** Opening Input data block **

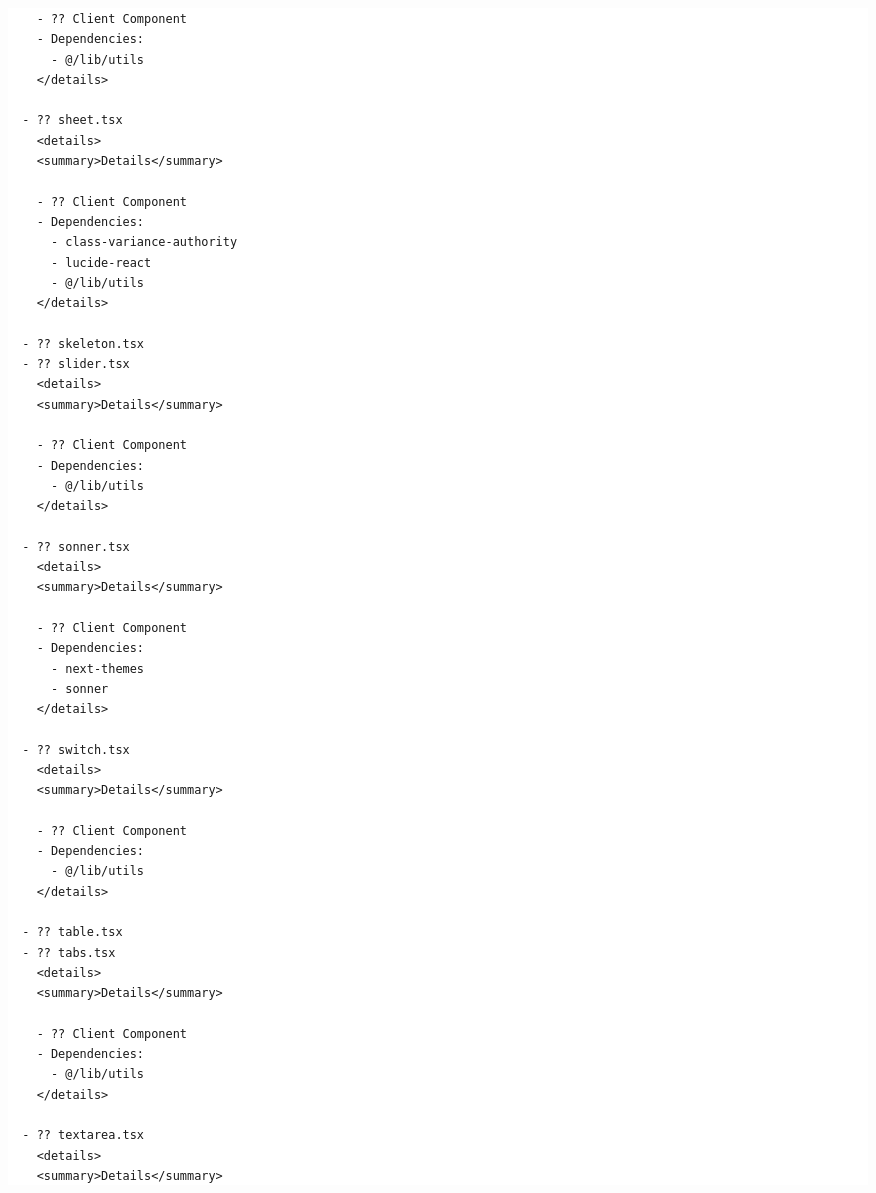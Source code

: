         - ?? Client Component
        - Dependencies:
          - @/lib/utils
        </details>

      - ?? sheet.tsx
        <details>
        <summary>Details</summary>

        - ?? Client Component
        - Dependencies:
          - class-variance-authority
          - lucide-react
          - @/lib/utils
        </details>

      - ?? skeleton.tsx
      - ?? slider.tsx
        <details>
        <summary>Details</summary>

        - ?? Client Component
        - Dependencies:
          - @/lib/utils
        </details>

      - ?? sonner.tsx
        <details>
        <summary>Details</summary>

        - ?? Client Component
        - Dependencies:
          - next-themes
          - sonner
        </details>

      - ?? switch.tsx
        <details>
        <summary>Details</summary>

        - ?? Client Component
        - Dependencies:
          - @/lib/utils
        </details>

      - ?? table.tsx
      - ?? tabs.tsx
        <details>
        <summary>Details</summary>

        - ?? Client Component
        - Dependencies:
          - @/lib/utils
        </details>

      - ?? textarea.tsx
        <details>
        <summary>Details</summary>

** Closing Input data block **

Task prompt: The answer must be the lines from the one containing "- ?? tabs.tsx" through the last line of the records, written out exactly; please include nothing more.

Result for this task:
      - ?? tabs.tsx
        <details>
        <summary>Details</summary>

        - ?? Client Component
        - Dependencies:
          - @/lib/utils
        </details>

      - ?? textarea.tsx
        <details>
        <summary>Details</summary>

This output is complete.